Exercise objective
Copy the lines below exactly, starting with the first and finishing with the one holding "Αφού έχουμε ολοκληρώσει"; do not copy the pictures.
--- Information provided Enclosed Below ---
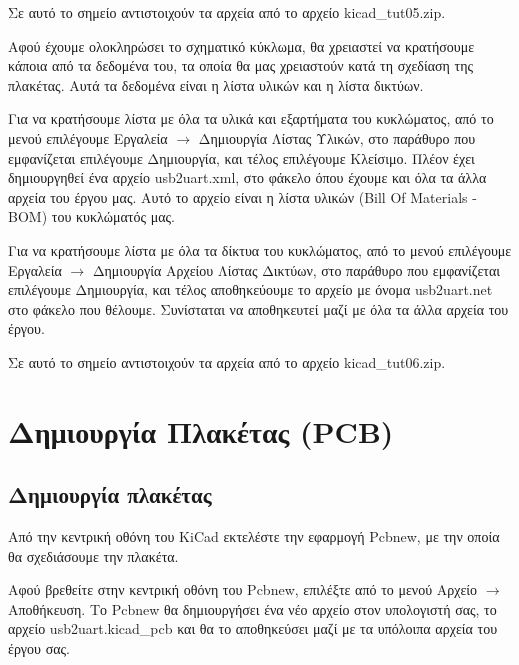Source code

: \documentclass[a4paper]{article}
\begin{document}
Σε αυτό το σημείο αντιστοιχούν τα αρχεία από το αρχείο kicad\_tut05.zip.

Αφού έχουμε ολοκληρώσει το σχηματικό κύκλωμα, θα χρειαστεί να κρατήσουμε κάποια από τα δεδομένα του, τα οποία θα μας χρειαστούν κατά τη σχεδίαση της πλακέτας. Αυτά τα δεδομένα είναι η λίστα υλικών και η λίστα δικτύων.

Για να κρατήσουμε λίστα με όλα τα υλικά και εξαρτήματα του κυκλώματος, από το μενού επιλέγουμε Εργαλεία $\rightarrow$ Δημιουργία Λίστας Υλικών, στο παράθυρο που εμφανίζεται επιλέγουμε Δημιουργία, και τέλος επιλέγουμε Κλείσιμο. Πλέον έχει δημιουργηθεί ένα αρχείο usb2uart.xml, στο φάκελο όπου έχουμε και όλα τα άλλα αρχεία του έργου μας. Αυτό το αρχείο είναι η λίστα υλικών (Bill Of Materials - BOM) του κυκλώματός μας.

Για να κρατήσουμε λίστα με όλα τα δίκτυα του κυκλώματος, από το μενού επιλέγουμε Εργαλεία $\rightarrow$ Δημιουργία Αρχείου Λίστας Δικτύων, στο παράθυρο που εμφανίζεται επιλέγουμε Δημιουργία, και τέλος αποθηκεύουμε το αρχείο με όνομα usb2uart.net στο φάκελο που θέλουμε. Συνίσταται να αποθηκευτεί μαζί με όλα τα άλλα αρχεία του έργου.


Σε αυτό το σημείο αντιστοιχούν τα αρχεία από το αρχείο kicad\_tut06.zip.


\section{Δημιουργία Πλακέτας (PCB)}

\subsection{Δημιουργία πλακέτας}
Από την κεντρική οθόνη του \textenglish{KiCad} εκτελέστε την εφαρμογή \textenglish{Pcbnew}, με την οποία θα σχεδιάσουμε την πλακέτα.

\begin{figure}
  \begin{center}
    \label{fig:kicad-main}
  \end{center}
\end{figure}

Αφού βρεθείτε στην κεντρική οθόνη του \textenglish{Pcbnew}, επιλέξτε από το μενού Αρχείο $\rightarrow$ Αποθήκευση. Το \textenglish{Pcbnew} θα δημιουργήσει ένα νέο αρχείο στον υπολογιστή σας, το αρχείο usb2uart.kicad\_pcb και θα το αποθηκεύσει μαζί με τα υπόλοιπα αρχεία του έργου σας.
\end{document}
--- End of Enclosed Information provided ---
Written solution
Source code

: \documentclass[a4paper]{article}
\begin{document}
Σε αυτό το σημείο αντιστοιχούν τα αρχεία από το αρχείο kicad\_tut05.zip.

Αφού έχουμε ολοκληρώσει το σχηματικό κύκλωμα, θα χρειαστεί να κρατήσουμε κάποια από τα δεδομένα του, τα οποία θα μας χρειαστούν κατά τη σχεδίαση της πλακέτας. Αυτά τα δεδομένα είναι η λίστα υλικών και η λίστα δικτύων.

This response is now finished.